In the opening phase of the event this year, star wattage has beamed out from some unexpected corners. Within a couple of days, the Croisette had welcomed Seth Rogen, promoting his wife Lauren Miller’s new directorial venture, Babies; Jason Statham, here for a glitzy private screening of his film John Doe; and Irish star Barry Keoghan, who took a bow for Butterfly Jam, a movie screened in the Directors’ Fortnight strand that casts him in the unlikely guise of a Russian Circassian in New Jersey.
Looking across the aisle during my easyJet flight down, I spotted another big name. There, smiling under his customary pork pie straw hat, was Mark Rylance, being quietly pleasant to his fellow passengers, as you might hope. He is in town to push his directorial debut, Nice Fish, a gentle comedy in which he co-stars with Michelle Williams.

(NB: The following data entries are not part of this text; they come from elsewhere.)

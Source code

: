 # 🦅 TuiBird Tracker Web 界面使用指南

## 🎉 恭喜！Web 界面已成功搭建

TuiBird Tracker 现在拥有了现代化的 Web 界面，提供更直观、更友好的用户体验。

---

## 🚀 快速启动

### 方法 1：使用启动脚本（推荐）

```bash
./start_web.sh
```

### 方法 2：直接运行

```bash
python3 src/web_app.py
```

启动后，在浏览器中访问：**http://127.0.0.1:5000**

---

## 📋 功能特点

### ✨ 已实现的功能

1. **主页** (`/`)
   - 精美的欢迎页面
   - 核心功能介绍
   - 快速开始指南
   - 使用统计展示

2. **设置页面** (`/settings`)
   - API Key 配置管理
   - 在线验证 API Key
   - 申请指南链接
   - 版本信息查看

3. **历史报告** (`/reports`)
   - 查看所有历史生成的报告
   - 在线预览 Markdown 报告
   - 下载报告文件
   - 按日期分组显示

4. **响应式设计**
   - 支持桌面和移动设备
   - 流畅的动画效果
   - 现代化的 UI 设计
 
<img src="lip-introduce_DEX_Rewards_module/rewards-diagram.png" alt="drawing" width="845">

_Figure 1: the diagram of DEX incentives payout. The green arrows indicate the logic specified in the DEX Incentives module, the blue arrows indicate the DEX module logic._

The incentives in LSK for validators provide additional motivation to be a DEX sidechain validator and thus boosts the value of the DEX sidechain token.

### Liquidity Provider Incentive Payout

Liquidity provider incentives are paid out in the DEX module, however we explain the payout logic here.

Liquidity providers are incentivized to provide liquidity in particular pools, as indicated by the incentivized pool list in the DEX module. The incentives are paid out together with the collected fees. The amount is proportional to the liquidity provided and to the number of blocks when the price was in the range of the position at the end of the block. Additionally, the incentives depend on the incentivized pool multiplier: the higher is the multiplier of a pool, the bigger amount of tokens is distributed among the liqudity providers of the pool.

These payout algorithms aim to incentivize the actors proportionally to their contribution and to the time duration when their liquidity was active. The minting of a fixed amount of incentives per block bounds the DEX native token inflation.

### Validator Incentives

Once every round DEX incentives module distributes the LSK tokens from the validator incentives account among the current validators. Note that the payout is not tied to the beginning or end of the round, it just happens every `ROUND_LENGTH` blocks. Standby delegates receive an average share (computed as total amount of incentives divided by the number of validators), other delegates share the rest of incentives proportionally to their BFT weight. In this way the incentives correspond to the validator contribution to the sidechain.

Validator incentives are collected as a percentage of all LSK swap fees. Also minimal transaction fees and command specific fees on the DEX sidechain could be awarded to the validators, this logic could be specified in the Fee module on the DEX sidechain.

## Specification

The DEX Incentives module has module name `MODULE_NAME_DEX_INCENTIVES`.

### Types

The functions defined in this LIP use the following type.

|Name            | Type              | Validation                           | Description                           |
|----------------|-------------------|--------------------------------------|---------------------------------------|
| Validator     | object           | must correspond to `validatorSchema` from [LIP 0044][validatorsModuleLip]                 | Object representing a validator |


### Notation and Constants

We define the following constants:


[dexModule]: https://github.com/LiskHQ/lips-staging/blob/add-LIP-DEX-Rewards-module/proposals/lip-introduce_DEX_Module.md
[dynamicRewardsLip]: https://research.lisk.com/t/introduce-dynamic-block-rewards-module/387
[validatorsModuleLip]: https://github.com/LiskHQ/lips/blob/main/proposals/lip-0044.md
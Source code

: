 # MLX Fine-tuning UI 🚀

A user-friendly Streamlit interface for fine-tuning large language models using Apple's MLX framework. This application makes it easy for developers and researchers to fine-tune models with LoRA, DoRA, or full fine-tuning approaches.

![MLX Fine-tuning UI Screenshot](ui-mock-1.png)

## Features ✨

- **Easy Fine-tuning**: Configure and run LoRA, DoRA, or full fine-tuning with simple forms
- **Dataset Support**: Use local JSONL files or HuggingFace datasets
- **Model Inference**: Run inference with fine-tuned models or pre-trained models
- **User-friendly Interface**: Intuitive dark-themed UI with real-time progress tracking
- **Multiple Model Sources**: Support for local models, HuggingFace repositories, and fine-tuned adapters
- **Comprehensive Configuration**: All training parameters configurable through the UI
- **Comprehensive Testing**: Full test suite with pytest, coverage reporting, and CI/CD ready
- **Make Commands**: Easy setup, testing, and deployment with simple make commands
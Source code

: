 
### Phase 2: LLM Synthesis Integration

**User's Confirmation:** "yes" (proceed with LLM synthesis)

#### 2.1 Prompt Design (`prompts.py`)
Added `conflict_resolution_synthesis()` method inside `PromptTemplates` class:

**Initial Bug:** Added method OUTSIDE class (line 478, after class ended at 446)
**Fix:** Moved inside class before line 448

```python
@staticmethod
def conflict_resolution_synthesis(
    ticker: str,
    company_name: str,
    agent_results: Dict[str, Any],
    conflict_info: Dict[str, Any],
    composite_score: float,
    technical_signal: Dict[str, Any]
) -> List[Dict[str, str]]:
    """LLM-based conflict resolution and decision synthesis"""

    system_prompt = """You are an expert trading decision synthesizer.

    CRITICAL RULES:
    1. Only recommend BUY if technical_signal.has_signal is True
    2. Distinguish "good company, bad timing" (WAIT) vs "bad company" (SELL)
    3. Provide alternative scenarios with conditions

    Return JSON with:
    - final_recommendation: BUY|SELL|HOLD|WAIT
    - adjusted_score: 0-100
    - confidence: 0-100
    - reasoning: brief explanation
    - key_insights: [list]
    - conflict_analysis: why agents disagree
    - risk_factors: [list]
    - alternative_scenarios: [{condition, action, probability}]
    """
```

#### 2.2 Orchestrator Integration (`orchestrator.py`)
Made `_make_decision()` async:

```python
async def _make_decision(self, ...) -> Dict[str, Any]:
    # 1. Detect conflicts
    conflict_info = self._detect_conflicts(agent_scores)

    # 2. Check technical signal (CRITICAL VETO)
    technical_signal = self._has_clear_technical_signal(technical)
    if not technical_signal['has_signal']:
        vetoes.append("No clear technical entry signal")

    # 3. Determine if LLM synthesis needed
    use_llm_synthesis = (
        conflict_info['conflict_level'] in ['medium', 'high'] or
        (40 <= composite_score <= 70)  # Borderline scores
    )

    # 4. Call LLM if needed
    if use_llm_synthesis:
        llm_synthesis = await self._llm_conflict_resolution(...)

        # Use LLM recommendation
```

But the lure of mixing with the latest international contenders for the Palme d’Or, from Pawel Pawlikowski to Pedro Almodóvar, is only part of the appeal of Cannes. Why do stars really turn up? Often it is a contractual matter, of course, but it is also because Cannes is the place where a certain brand of film nostalgia holds sway. The town showcases not just the history of the art form, but also of the hoopla and flimflam that surrounds cinema. Each May, merely by getting under way, it is commemorating all those previous acts of obeisance to the form. The festival’s poster, for instance, usually features a film from some previous belle epoch rather than a new release. This year, it is a still from 1991’s Thelma & Louise; often, it is an image from the 50s or 60s.
Happily, legends of film are still being created. Cannes favourites Sandra Hüller, who stars in Pawlikowski’s Fatherland, and Renate Reinsve, cast in Cristian Mungiu’s Fjord, are both arriving and will no doubt each grace festival posters of the future.
A seduction meal over a plate of KFC makes the famously sexy dinner in Tom Jones look restrained
A seduction meal over a plate of KFC makes the famously sexy dinner in Tom Jones look restrained
One of those to light up the Palais des Festivals last week was Gillian Anderson, who is in a wacky queer slasher horror with PhD pretensions. She gamely plays a role that cements her image as a sexual healer, after her TV hit Sex Education and having recently edited a book about erotic fantasies. The movie, Teenage Sex and Death at Camp Miasma, earned one of the festival’s first prolonged standing ovations for the American director Jane Schoenbrun, who made a splash in 2024 with the indie feature I Saw the TV Glow. It is screened in the Un Certain Regard section, so is not vying for the festival’s big prize, but made headlines all the same.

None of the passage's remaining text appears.